Qu'est-ce qui vous amène à rédiger une histoire ?
Manuel Sanchez : Seuls les personnages me mènent à l'écriture et je leur porte un regard fraternel. Je ne cible pas, mais je souhaite parler franchement. On est tous à un moment donné pitoyable dans la vie (rire). J'essaie de traduire nos petits et nos grands maux avec la comédie. Je ne pouvais pas en écrire une qui réponde aux canons de la comédie de divertissement ou du film social misérabiliste disant que les pauvres et les ouvriers souffrent. Une comédie permet de mettre des éclats, des étincelles et de l'énergie. La négativité vient en revanche de la dramédie et sa triste réalité. Mais je ne voulais pas m'y embourber.
Comment voyez-vous le personnage complexe campé par Pinon ?

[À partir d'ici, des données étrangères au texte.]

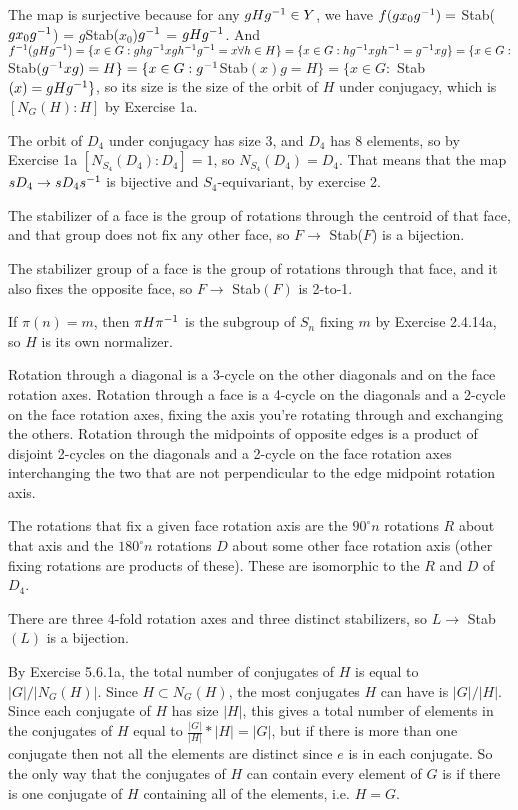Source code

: \documentclass[11pt, oneside]{article}   	%
\begin{document}
The map is surjective because for any $gHg^{-1}\in Y$, we have $f(gx_0g^{-1}) = $ Stab($gx_0g^{-1}$) = $g$Stab($x_0$)$g^{-1}$ = $gHg^{-1}$. And $f^{-1}(gHg^{-1}) = \{x \in G: ghg^{-1} xgh^{-1} g^{-1} = x \forall h \in H\} = \{x\in G: hg^{-1} x gh^{-1} = g^{-1} xg\} = \{x \in G: $ Stab$(g^{-1} xg) = H\} = \{x \in G: g^{-1}$Stab$(x)g = H\} = \{x \in G: $ Stab$(x) = gHg^{-1}\}$, so its size is the size of the orbit of $H$ under conjugacy, which is $[N_G(H):H]$ by Exercise 1a. 
\item The orbit of $D_4$ under conjugacy has size 3, and $D_4$ has 8 elements, so by Exercise 1a $[N_{S_4}(D_4) : D_4] = 1$, so $N_{S_4}(D_4) = D_4$. That means that the map $sD_4 \to sD_4s^{-1}$ is bijective and $S_4$-equivariant, by exercise 2.
\item The stabilizer of a face is the group of rotations through the centroid of that face, and that group does not fix any other face, so $F \to$ Stab($F$) is a bijection.
\item The stabilizer group of a face is the group of rotations through that face, and it also fixes the opposite face, so $F \to $ Stab$(F)$ is 2-to-1.
\item If $\pi(n) = m$, then $\pi H \pi^{-1}$ is the subgroup of $S_n$ fixing $m$ by Exercise 2.4.14a, so $H$ is its own normalizer.
\item \be
\item Rotation through a diagonal is a 3-cycle on the other diagonals and on the face rotation axes. Rotation through a face is a 4-cycle on the diagonals and a 2-cycle on the face rotation axes, fixing the axis you're rotating through and exchanging the others. Rotation through the midpoints of opposite edges is a product of disjoint 2-cycles on the diagonals and a 2-cycle on the face rotation axes interchanging the two that are not perpendicular to the edge midpoint rotation axis.
\item The rotations that fix a given face rotation axis are the $90^\circ n$ rotations $R$ about that axis and the $180^\circ n$ rotations $D$ about some other face rotation axis (other fixing rotations are products of these). These are isomorphic to the $R$ and $D$ of $D_4$.
\item There are three 4-fold rotation axes and three distinct stabilizers, so $L\to$ Stab$(L)$ is a bijection.
\ee
\item By Exercise 5.6.1a, the total number of conjugates of $H$ is equal to $|G|/|N_G(H)|$. Since $H \subset N_G(H)$, the most conjugates $H$ can have is $|G|/|H|$. Since each conjugate of $H$ has size $|H|$, this gives a total number of elements in the conjugates of $H$ equal to $\frac{|G|}{|H|} * |H| = |G|$, but if there is more than one conjugate then not all the elements are distinct since $e$ is in each conjugate. So the only way that the conjugates of $H$ can contain every element of $G$ is if there is one conjugate of $H$ containing all of the elements, i.e. $H = G$.
\end{document}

C'est un idéaliste qui devient obsessionnel, comme tous les idéalistes, et qui peut passer du meilleur au pire. Tout au long du film, c'est une victime. Mais cette dernière peut aussi commettre un acte grave. Souvent, dans les scénarios, il y a du manichéisme car on réduit les choses à un concept : le gentil d'un côté et le méchant de l'autre. Pourtant, chaque être humain demeure d'une complexité hallucinante. Je ne suis pas le juge de cette histoire. J'observe comme le journaleux dans le film, même si j'ai mon opinion.
Avez-vous une approche plus journalistique que politique lorsque vous concevez un film ?
La politique-spectacle m'emmerde, car on a trop starifié les candidats. Je pense que les gens qui font de la vraie politique sont ceux qui pratiquent de la permaculture, qui développent des projets dans leur coin et dont on ne parle pas : la société civile. Au cinéma, avec les subventions, on est déjà soumis à une autorité supérieure. Certains peuvent en faire une profession ; ce n'est pas mon cas. J'ai fait un documentaire Voyage en Rimbaldie (2007) et j'avais seulement ma caméra, mon montage et des gens qui passaient devant chez moi. Je ne suis pas dans le système : je fréquente des ouvriers et des gens qui ne vont jamais au cinéma.